Not more than a few months ago, the US army was claiming that the capture of Saddam Hussein had resulted in a dramatic decline in the incidences of attacks on coalition troops. As I noted at the time, this was horseshit. The thought, however, was that it would be nice if people would only believe that all the trouble was being caused by "Saddam loyalists". The story has changed. The Guardian, in it's report of the incident , subliminally introduced the theme:
"The bombing came after US officials said an Islamic militant with links to Osama bin Laden's al-Qaida network was plotting to ignite a civil war in Iraq to undermine efforts to hand over power to Iraqis."
The BBC followed suit in an almost identical quote:
"It comes a day after US officials warned against what they described as an al-Qaeda plot to ignite violence between the majority Shia Muslims and the Sunni Muslims who held power under the former Iraqi regime."
Well, there you are.
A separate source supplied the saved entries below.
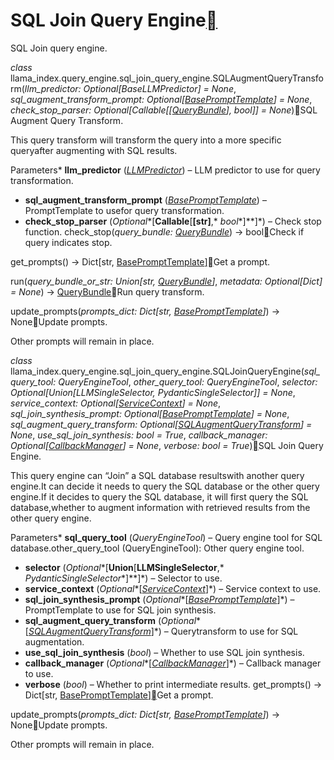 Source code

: SQL Join Query Engine[](#module-llama_index.query_engine.sql_join_query_engine "Permalink to this heading")
============================================================================================================

SQL Join query engine.

*class* llama\_index.query\_engine.sql\_join\_query\_engine.SQLAugmentQueryTransform(*llm\_predictor: Optional[BaseLLMPredictor] = None*, *sql\_augment\_transform\_prompt: Optional[[BasePromptTemplate](../../prompts.html#llama_index.prompts.base.BasePromptTemplate "llama_index.prompts.base.BasePromptTemplate")] = None*, *check\_stop\_parser: Optional[Callable[[[QueryBundle](../query_bundle.html#llama_index.indices.query.schema.QueryBundle "llama_index.indices.query.schema.QueryBundle")], bool]] = None*)[](#llama_index.query_engine.sql_join_query_engine.SQLAugmentQueryTransform "Permalink to this definition")SQL Augment Query Transform.

This query transform will transform the query into a more specific queryafter augmenting with SQL results.

Parameters* **llm\_predictor** ([*LLMPredictor*](../../llm_predictor.html#llama_index.llm_predictor.LLMPredictor "llama_index.llm_predictor.LLMPredictor")) – LLM predictor to use for query transformation.
* **sql\_augment\_transform\_prompt** ([*BasePromptTemplate*](../../prompts.html#llama_index.prompts.base.BasePromptTemplate "llama_index.prompts.base.BasePromptTemplate")) – PromptTemplate to usefor query transformation.
* **check\_stop\_parser** (*Optional**[**Callable**[**[**str**]**,* *bool**]**]*) – Check stop function.
check\_stop(*query\_bundle: [QueryBundle](../query_bundle.html#llama_index.indices.query.schema.QueryBundle "llama_index.indices.query.schema.QueryBundle")*) → bool[](#llama_index.query_engine.sql_join_query_engine.SQLAugmentQueryTransform.check_stop "Permalink to this definition")Check if query indicates stop.

get\_prompts() → Dict[str, [BasePromptTemplate](../../prompts.html#llama_index.prompts.base.BasePromptTemplate "llama_index.prompts.base.BasePromptTemplate")][](#llama_index.query_engine.sql_join_query_engine.SQLAugmentQueryTransform.get_prompts "Permalink to this definition")Get a prompt.

run(*query\_bundle\_or\_str: Union[str, [QueryBundle](../query_bundle.html#llama_index.indices.query.schema.QueryBundle "llama_index.indices.query.schema.QueryBundle")]*, *metadata: Optional[Dict] = None*) → [QueryBundle](../query_bundle.html#llama_index.indices.query.schema.QueryBundle "llama_index.indices.query.schema.QueryBundle")[](#llama_index.query_engine.sql_join_query_engine.SQLAugmentQueryTransform.run "Permalink to this definition")Run query transform.

update\_prompts(*prompts\_dict: Dict[str, [BasePromptTemplate](../../prompts.html#llama_index.prompts.base.BasePromptTemplate "llama_index.prompts.base.BasePromptTemplate")]*) → None[](#llama_index.query_engine.sql_join_query_engine.SQLAugmentQueryTransform.update_prompts "Permalink to this definition")Update prompts.

Other prompts will remain in place.

*class* llama\_index.query\_engine.sql\_join\_query\_engine.SQLJoinQueryEngine(*sql\_query\_tool: QueryEngineTool*, *other\_query\_tool: QueryEngineTool*, *selector: Optional[Union[LLMSingleSelector, PydanticSingleSelector]] = None*, *service\_context: Optional[[ServiceContext](../../service_context.html#llama_index.indices.service_context.ServiceContext "llama_index.indices.service_context.ServiceContext")] = None*, *sql\_join\_synthesis\_prompt: Optional[[BasePromptTemplate](../../prompts.html#llama_index.prompts.base.BasePromptTemplate "llama_index.prompts.base.BasePromptTemplate")] = None*, *sql\_augment\_query\_transform: Optional[[SQLAugmentQueryTransform](#llama_index.query_engine.sql_join_query_engine.SQLAugmentQueryTransform "llama_index.query_engine.sql_join_query_engine.SQLAugmentQueryTransform")] = None*, *use\_sql\_join\_synthesis: bool = True*, *callback\_manager: Optional[[CallbackManager](../../callbacks.html#llama_index.callbacks.CallbackManager "llama_index.callbacks.base.CallbackManager")] = None*, *verbose: bool = True*)[](#llama_index.query_engine.sql_join_query_engine.SQLJoinQueryEngine "Permalink to this definition")SQL Join Query Engine.

This query engine can “Join” a SQL database resultswith another query engine.It can decide it needs to query the SQL database or the other query engine.If it decides to query the SQL database, it will first query the SQL database,whether to augment information with retrieved results from the other query engine.

Parameters* **sql\_query\_tool** (*QueryEngineTool*) – Query engine tool for SQL database.other\_query\_tool (QueryEngineTool): Other query engine tool.
* **selector** (*Optional**[**Union**[**LLMSingleSelector**,* *PydanticSingleSelector**]**]*) – Selector to use.
* **service\_context** (*Optional**[*[*ServiceContext*](../../service_context.html#llama_index.indices.service_context.ServiceContext "llama_index.indices.service_context.ServiceContext")*]*) – Service context to use.
* **sql\_join\_synthesis\_prompt** (*Optional**[*[*BasePromptTemplate*](../../prompts.html#llama_index.prompts.base.BasePromptTemplate "llama_index.prompts.base.BasePromptTemplate")*]*) – PromptTemplate to use for SQL join synthesis.
* **sql\_augment\_query\_transform** (*Optional**[*[*SQLAugmentQueryTransform*](#llama_index.query_engine.sql_join_query_engine.SQLAugmentQueryTransform "llama_index.query_engine.sql_join_query_engine.SQLAugmentQueryTransform")*]*) – Querytransform to use for SQL augmentation.
* **use\_sql\_join\_synthesis** (*bool*) – Whether to use SQL join synthesis.
* **callback\_manager** (*Optional**[*[*CallbackManager*](../../callbacks.html#llama_index.callbacks.CallbackManager "llama_index.callbacks.CallbackManager")*]*) – Callback manager to use.
* **verbose** (*bool*) – Whether to print intermediate results.
get\_prompts() → Dict[str, [BasePromptTemplate](../../prompts.html#llama_index.prompts.base.BasePromptTemplate "llama_index.prompts.base.BasePromptTemplate")][](#llama_index.query_engine.sql_join_query_engine.SQLJoinQueryEngine.get_prompts "Permalink to this definition")Get a prompt.

update\_prompts(*prompts\_dict: Dict[str, [BasePromptTemplate](../../prompts.html#llama_index.prompts.base.BasePromptTemplate "llama_index.prompts.base.BasePromptTemplate")]*) → None[](#llama_index.query_engine.sql_join_query_engine.SQLJoinQueryEngine.update_prompts "Permalink to this definition")Update prompts.

Other prompts will remain in place.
If it isn't Saddam Hussein, it must be Abu Musab Zarqawi, an Islamist terrorist whom Washington claims has links with Ansar al-Islam, the Kurdish group. Ridiculously enough, Washington once tried to pin an Al Qaeda connection on Saddam Hussein because Zarqawi had been seen in Iraq - despite the fact that they were actually linking him with an anti-Saddam Kurdish army. Now, they hold him responsible for planning to destabilise the country. Somehow, I am not bowled over by their evidence, Exhibit A of which is a computer disc with a letter on it allegedly written by Zarqawi outlining his plans to destabilise Iraq. Because, if you're terrorist, you do that sort of thing don't you? You explain your plans in detailed letters and leave them lying around for coalition troops to find. Makes perfect sense to me.
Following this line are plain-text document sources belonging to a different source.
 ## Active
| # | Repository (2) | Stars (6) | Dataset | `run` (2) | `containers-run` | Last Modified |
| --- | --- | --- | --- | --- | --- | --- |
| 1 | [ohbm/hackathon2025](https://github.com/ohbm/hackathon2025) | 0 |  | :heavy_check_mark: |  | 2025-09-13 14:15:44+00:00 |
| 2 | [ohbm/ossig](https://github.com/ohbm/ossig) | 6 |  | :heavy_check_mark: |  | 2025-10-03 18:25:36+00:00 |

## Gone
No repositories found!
Anyway, the American forces have once more demonstrated their rather loose grasp of irony, or indeed reality:
"There is clearly a plan on the part of outsiders to come into this country and spark civil war, breed sectarian violence and try to expose fissures in the society," said Brigadier General Mark Kimmitt, the top US military spokesman in Iraq.
Yeah, that'll be the US government, you prat! CNN quotes CPA spokesman Dan Senor:
"We have a lot of good days; unfortunately we also have a lot of bad days like today," Senor said. "The good news is that we have more good days than bad days."
Senor seems to think he's talking to his marriage counsellor. At any rate, CNN are careful to drop the same hints as The Guardian:
"Coalition and Iraqi forces are bracing for more violence from anti-U.S. guerrillas as the country heads toward independence July 1."
Naturally, the claim that Iraq is heading toward independence come July 1st is absolutely bogus, and the corrolary implication that the violence is being wrought to destroy a nice, peaceful handover of power by a benevolent and blushing US government is absurd. Still, a bank of available lies and cover-ups is carefully preserved in Downing Street and the Whitehouse, and it churns out faxes and press packs each day to keep those inquiring bods in the media occupied. I understand the Sun's press packs now come with crayons. I would therefore expect a sustained, and partially successful, campaign over the next few months to locate an Al Qaeda conspiracy, possibly buttressed by some new 'finds'. Every limb is worth lying for.
ps: And what's this? Howard Dean posing as a Ralph Nader, on the "democratic wing of the Democrat party"? Surely not!